Repeat the entries in full. Each line must match exactly.

[Source records]
━━━━━━━━━━━━━━━━

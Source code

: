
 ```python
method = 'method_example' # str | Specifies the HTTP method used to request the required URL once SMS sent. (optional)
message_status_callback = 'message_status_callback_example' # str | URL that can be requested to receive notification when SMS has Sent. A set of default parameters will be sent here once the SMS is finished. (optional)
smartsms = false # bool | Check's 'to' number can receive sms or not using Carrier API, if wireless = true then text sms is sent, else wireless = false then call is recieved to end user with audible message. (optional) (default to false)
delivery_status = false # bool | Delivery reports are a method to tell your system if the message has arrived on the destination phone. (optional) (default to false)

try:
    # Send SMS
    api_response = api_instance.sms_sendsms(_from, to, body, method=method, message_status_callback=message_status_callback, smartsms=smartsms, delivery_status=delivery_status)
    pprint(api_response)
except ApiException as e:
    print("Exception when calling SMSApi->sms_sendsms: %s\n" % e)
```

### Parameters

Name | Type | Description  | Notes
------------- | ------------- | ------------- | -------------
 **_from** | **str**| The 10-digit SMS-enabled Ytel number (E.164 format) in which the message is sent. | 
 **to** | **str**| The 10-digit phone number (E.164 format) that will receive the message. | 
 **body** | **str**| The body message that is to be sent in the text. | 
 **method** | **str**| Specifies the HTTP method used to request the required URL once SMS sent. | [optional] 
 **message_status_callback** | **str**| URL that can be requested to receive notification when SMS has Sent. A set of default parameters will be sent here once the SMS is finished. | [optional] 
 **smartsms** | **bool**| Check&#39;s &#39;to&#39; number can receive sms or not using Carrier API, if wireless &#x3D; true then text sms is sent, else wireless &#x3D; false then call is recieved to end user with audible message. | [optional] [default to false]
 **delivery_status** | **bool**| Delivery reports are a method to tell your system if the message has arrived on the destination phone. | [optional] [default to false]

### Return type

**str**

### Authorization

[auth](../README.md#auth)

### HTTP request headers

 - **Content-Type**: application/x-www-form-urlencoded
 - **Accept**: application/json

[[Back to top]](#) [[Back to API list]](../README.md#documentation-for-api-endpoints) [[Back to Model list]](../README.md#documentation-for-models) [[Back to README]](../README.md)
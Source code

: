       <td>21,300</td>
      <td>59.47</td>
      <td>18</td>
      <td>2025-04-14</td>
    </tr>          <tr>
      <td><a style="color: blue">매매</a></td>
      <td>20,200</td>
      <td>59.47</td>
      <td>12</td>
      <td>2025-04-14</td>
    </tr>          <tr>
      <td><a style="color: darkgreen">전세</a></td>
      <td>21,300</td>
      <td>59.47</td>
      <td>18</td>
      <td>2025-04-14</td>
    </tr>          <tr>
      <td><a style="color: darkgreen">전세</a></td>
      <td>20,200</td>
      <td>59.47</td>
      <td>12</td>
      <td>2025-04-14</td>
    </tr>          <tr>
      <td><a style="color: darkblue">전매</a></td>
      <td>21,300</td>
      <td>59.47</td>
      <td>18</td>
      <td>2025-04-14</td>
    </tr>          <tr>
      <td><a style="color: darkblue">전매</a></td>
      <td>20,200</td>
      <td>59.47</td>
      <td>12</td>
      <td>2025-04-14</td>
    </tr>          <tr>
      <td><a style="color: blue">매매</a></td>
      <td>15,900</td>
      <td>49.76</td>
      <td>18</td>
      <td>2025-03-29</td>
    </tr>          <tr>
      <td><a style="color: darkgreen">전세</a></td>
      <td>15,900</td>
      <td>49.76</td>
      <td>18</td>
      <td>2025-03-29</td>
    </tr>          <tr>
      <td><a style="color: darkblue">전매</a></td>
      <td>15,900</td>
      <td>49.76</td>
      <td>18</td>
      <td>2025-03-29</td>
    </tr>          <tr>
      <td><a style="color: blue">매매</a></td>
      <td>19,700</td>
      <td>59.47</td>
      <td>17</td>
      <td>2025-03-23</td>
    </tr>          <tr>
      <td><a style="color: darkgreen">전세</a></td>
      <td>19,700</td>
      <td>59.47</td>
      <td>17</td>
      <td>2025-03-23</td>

━━━━━━━━━━━━━━━━

▶ [Response to this task]
Source code

:
 ```python
method = 'method_example' # str | Specifies the HTTP method used to request the required URL once SMS sent. (optional)
message_status_callback = 'message_status_callback_example' # str | URL that can be requested to receive notification when SMS has Sent. A set of default parameters will be sent here once the SMS is finished. (optional)
smartsms = false # bool | Check's 'to' number can receive sms or not using Carrier API, if wireless = true then text sms is sent, else wireless = false then call is recieved to end user with audible message. (optional) (default to false)
delivery_status = false # bool | Delivery reports are a method to tell your system if the message has arrived on the destination phone. (optional) (default to false)

try:
    # Send SMS
    api_response = api_instance.sms_sendsms(_from, to, body, method=method, message_status_callback=message_status_callback, smartsms=smartsms, delivery_status=delivery_status)
    pprint(api_response)
except ApiException as e:
    print("Exception when calling SMSApi->sms_sendsms: %s\n" % e)
```

### Parameters

Name | Type | Description  | Notes
------------- | ------------- | ------------- | -------------
 **_from** | **str**| The 10-digit SMS-enabled Ytel number (E.164 format) in which the message is sent. | 
 **to** | **str**| The 10-digit phone number (E.164 format) that will receive the message. | 
 **body** | **str**| The body message that is to be sent in the text. | 
 **method** | **str**| Specifies the HTTP method used to request the required URL once SMS sent. | [optional] 
 **message_status_callback** | **str**| URL that can be requested to receive notification when SMS has Sent. A set of default parameters will be sent here once the SMS is finished. | [optional] 
 **smartsms** | **bool**| Check&#39;s &#39;to&#39; number can receive sms or not using Carrier API, if wireless &#x3D; true then text sms is sent, else wireless &#x3D; false then call is recieved to end user with audible message. | [optional] [default to false]
 **delivery_status** | **bool**| Delivery reports are a method to tell your system if the message has arrived on the destination phone. | [optional] [default to false]

### Return type

**str**

### Authorization

[auth](../README.md#auth)

### HTTP request headers

 - **Content-Type**: application/x-www-form-urlencoded
 - **Accept**: application/json

[[Back to top]](#) [[Back to API list]](../README.md#documentation-for-api-endpoints) [[Back to Model list]](../README.md#documentation-for-models) [[Back to README]](../README.md)
Source code

:       <td>21,300</td>
      <td>59.47</td>
      <td>18</td>
      <td>2025-04-14</td>
    </tr>          <tr>
      <td><a style="color: blue">매매</a></td>
      <td>20,200</td>
      <td>59.47</td>
      <td>12</td>
      <td>2025-04-14</td>
    </tr>          <tr>
      <td><a style="color: darkgreen">전세</a></td>
      <td>21,300</td>
      <td>59.47</td>
      <td>18</td>
      <td>2025-04-14</td>
    </tr>          <tr>
      <td><a style="color: darkgreen">전세</a></td>
      <td>20,200</td>
      <td>59.47</td>
      <td>12</td>
      <td>2025-04-14</td>
    </tr>          <tr>
      <td><a style="color: darkblue">전매</a></td>
      <td>21,300</td>
      <td>59.47</td>
      <td>18</td>
      <td>2025-04-14</td>
    </tr>          <tr>
      <td><a style="color: darkblue">전매</a></td>
      <td>20,200</td>
      <td>59.47</td>
      <td>12</td>
      <td>2025-04-14</td>
    </tr>          <tr>
      <td><a style="color: blue">매매</a></td>
      <td>15,900</td>
      <td>49.76</td>
      <td>18</td>
      <td>2025-03-29</td>
    </tr>          <tr>
      <td><a style="color: darkgreen">전세</a></td>
      <td>15,900</td>
      <td>49.76</td>
      <td>18</td>
      <td>2025-03-29</td>
    </tr>          <tr>
      <td><a style="color: darkblue">전매</a></td>
      <td>15,900</td>
      <td>49.76</td>
      <td>18</td>
      <td>2025-03-29</td>
    </tr>          <tr>
      <td><a style="color: blue">매매</a></td>
      <td>19,700</td>
      <td>59.47</td>
      <td>17</td>
      <td>2025-03-23</td>
    </tr>          <tr>
      <td><a style="color: darkgreen">전세</a></td>
      <td>19,700</td>
      <td>59.47</td>
      <td>17</td>
      <td>2025-03-23</td>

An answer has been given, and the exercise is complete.